Luego viene la caída, el público, los que estamos sentados somos parte de los desniveles, los dos cuerpos en movimiento se hacen tres y empiezan a caer, se vuelven líquido, magma. Chorrean por las gradas, las rodillas caen encorvadas en los peldaños, sus columnas se doblan suaves en el descenso, ya casi no parecen cuerpo sino lava, un chorro humano, denso, que desciende de a poco, juega con la gravedad. Llegan al piso. Eran más pero abajo llegan solo dos, allí se enfrentan, pelean pero no, parecen tener la atracción y repulsión de los imanes. Una fuerza que los junta y los repele, que los conecta: una pantorrilla con un brazo, la cadera con la mejilla. Es un forcejeo y un baile, un contacto que no se puede explicar.

Lo cuarto es el asombro, otro estruendo y la colina grita “A zapatear carajo”. Suena huayño cumbia a todo dar desde adentro y los dos cuerpo bailan ese ritmo que tanto ha hecho mover polleras en ese mismo lugar. El zapateo es alegre, cargado de energía, de familiaridad, cercano a esa plaza a lo que se piensa de esa plaza, a lo que pasa allí los domingos en la mañana cuando las cholitas van a pasear con sus mejores trajes a tomarse fotos con amigas y enamorados en los escenario de flores y frazadas colgadas.

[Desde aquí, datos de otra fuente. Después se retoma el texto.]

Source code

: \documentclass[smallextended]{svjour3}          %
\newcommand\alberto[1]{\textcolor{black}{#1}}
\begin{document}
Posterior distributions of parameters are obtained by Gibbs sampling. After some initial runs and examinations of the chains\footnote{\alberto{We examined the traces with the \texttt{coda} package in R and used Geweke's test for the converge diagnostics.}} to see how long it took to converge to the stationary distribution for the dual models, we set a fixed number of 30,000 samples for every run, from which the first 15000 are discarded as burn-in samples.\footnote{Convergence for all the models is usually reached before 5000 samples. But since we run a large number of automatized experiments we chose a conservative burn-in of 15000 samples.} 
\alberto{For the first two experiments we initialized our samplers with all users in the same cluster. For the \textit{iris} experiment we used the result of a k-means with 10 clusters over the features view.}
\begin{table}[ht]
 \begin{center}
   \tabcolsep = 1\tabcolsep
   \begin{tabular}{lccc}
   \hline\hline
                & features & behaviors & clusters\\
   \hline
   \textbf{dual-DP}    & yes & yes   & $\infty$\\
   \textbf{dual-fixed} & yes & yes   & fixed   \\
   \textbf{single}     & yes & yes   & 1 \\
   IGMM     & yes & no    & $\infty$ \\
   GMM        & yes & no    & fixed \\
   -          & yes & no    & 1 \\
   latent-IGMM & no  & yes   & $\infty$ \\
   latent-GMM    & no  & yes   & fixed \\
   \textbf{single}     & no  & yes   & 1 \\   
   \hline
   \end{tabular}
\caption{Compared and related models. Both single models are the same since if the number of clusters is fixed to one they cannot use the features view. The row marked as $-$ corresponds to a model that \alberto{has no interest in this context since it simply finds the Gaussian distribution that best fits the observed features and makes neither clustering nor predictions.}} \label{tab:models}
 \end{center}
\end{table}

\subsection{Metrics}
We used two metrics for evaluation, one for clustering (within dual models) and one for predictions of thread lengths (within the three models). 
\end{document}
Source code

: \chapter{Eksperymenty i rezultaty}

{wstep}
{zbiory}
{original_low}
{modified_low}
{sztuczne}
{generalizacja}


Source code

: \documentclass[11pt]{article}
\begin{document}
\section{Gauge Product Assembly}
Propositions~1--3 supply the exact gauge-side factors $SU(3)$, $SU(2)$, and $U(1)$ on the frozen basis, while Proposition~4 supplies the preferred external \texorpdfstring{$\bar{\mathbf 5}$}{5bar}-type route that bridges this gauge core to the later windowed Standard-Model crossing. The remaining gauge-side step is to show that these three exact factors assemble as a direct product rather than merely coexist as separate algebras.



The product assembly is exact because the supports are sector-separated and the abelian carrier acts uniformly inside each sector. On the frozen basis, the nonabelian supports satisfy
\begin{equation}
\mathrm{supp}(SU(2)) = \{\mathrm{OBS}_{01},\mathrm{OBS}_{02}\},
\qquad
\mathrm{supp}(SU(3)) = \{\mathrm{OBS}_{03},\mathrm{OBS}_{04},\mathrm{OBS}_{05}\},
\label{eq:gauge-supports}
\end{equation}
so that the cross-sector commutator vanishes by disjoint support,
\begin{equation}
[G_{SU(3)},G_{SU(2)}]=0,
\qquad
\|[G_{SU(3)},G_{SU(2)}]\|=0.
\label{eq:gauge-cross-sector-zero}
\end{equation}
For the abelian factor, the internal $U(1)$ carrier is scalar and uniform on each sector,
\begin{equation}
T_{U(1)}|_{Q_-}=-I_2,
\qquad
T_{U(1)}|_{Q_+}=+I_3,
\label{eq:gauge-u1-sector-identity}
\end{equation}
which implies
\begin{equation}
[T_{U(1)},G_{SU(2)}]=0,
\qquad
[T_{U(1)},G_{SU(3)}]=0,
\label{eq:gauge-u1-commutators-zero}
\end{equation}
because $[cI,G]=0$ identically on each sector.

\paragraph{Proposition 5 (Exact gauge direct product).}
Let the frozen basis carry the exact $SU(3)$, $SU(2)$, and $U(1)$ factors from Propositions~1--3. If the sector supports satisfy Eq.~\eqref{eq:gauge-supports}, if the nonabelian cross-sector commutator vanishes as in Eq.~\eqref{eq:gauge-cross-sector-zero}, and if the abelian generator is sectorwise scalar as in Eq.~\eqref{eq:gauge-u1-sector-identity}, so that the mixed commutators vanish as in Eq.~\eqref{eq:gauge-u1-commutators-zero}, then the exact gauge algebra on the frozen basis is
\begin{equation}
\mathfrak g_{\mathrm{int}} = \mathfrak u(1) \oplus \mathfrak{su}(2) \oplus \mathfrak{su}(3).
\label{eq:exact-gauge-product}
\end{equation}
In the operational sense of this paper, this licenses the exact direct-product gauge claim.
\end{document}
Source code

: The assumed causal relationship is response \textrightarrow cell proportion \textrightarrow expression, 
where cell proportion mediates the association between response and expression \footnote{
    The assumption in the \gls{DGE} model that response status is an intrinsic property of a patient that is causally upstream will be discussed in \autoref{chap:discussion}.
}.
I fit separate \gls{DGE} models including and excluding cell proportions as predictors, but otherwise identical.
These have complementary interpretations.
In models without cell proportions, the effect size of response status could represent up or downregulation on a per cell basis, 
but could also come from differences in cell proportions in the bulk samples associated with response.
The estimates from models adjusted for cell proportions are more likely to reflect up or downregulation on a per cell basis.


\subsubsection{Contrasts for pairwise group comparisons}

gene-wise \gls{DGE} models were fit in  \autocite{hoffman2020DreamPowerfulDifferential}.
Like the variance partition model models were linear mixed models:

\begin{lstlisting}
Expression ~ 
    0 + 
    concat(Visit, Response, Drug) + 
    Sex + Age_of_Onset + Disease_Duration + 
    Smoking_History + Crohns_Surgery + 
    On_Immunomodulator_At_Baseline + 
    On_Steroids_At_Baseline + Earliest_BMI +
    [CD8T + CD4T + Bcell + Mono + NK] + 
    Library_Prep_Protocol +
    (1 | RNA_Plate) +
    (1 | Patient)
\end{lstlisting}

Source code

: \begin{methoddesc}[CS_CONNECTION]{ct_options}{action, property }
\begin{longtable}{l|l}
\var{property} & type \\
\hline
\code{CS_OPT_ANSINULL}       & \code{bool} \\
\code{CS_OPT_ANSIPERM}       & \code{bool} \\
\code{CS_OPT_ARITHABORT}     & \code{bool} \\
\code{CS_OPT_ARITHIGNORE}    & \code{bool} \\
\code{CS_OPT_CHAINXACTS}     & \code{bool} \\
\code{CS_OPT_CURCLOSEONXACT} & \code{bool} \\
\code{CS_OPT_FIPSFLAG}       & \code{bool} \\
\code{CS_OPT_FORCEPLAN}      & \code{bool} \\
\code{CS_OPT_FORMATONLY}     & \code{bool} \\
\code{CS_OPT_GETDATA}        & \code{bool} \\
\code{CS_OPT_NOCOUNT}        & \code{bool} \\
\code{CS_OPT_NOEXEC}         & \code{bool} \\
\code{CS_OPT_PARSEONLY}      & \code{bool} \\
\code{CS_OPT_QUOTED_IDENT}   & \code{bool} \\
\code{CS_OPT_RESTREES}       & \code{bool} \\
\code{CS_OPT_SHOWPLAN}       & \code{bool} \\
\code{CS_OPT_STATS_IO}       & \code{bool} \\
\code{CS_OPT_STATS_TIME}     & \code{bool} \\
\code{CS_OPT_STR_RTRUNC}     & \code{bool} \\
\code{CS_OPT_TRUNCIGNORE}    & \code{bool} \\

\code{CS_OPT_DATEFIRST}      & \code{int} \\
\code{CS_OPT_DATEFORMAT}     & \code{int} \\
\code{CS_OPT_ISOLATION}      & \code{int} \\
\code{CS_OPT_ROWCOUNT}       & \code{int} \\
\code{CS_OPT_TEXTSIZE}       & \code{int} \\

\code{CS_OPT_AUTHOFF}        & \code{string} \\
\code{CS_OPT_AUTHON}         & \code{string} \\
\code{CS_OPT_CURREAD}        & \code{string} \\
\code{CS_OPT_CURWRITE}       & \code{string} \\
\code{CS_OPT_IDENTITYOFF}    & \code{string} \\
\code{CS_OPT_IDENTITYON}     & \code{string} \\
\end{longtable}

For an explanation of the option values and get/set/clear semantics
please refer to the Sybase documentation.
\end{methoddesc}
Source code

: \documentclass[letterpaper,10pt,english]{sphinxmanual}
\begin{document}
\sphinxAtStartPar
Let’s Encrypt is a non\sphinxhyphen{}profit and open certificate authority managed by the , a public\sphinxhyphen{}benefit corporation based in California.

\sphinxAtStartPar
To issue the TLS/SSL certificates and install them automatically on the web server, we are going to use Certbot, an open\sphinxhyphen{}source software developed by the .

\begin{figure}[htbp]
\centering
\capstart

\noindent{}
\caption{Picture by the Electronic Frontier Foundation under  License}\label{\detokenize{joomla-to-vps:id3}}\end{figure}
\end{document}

La gente aplaude, acompaña con las palmas, como en las fiestas, como cuando se baila este ritmo que todos conocemos y no esperamos en una presentación como esta. 

Con la misma violencia que aparece luego cae. Se corta. Los cuerpos se detienen. Caminan hacia las barandas que cercan la fuente de agua, la traspasan. Todos miran, no es posible, no lo van a hacer, pero lo hacen, se meten al agua. No hay aspaviento en su gesto, casi ni salpican al entrar, el agua les llega bajo la rodilla. Hace un minuto estaban bailando huayño cumbia, ahora están dentro de la fuente. Se apoyan en los postes de agua y en ese segundo se enciende la fuente. El efecto es inmediato, de los postes cae el chorro que se abre como un paraguas que no los moja, más bien los cubre. Los cuerpos están apoyados, con la sombrilla del agua sobre sus cabezas, quietos, más bien mirando, como todos, en dirección a la plaza, a su extensión y profundidad. La mirada choca con la cárcel de San Sebastián, la de varones a la derecha la de mujeres a la izquierda, en ese mirar se escucha:

 

“Desde la puerta solo hay 45 pasos hasta el tope de ingreso, un par de escritorios y algunos objetos. Las ideas que uno tiene al entrar son miles, nada positivas debo decir. El miedo te paraliza, esos breves momentos son muy duros. Hacerte a la idea de que la libertad se queda lejos te choques aún más.

A tu alrededor ves a la policía rondándote y haciendo mil preguntas, ves abrirse la puerta y entrar un grupo de mujeres que parecen tranquilas por increíble que sea no puedes voltear el rostro y mirar atrás. 

Pasa el tiempo llegan las audiencias, el corazón te late al entrar al mismo lugar que antes te recibió. Ha pasado tanto tiempo pero lo ves igual que la primera vez. Sales y el mundo parece  extraño y ajeno. Lo ilógico, te desesperas por regresar. Una vez más estás de pie ante la misma entrada. Lo irreal: la primera vez corrías para alejarte, la segunda corres para poder entrar, el sol te lastima, el aire te sofoca”.

Pastelito relleno de veneno
mujer privada de libertad, cárcel de San Sebastián   

 

Se corta el agua, los cuerpos salen de la fuente, pasan la barda y se pierden en la plaza, como todos los que se asoman a ver lo que pasa y luego se van, se pierden con el cerro de la Coronilla de fondo, en el mar de micros aglomerados por la batida que no ha dejado de suceder.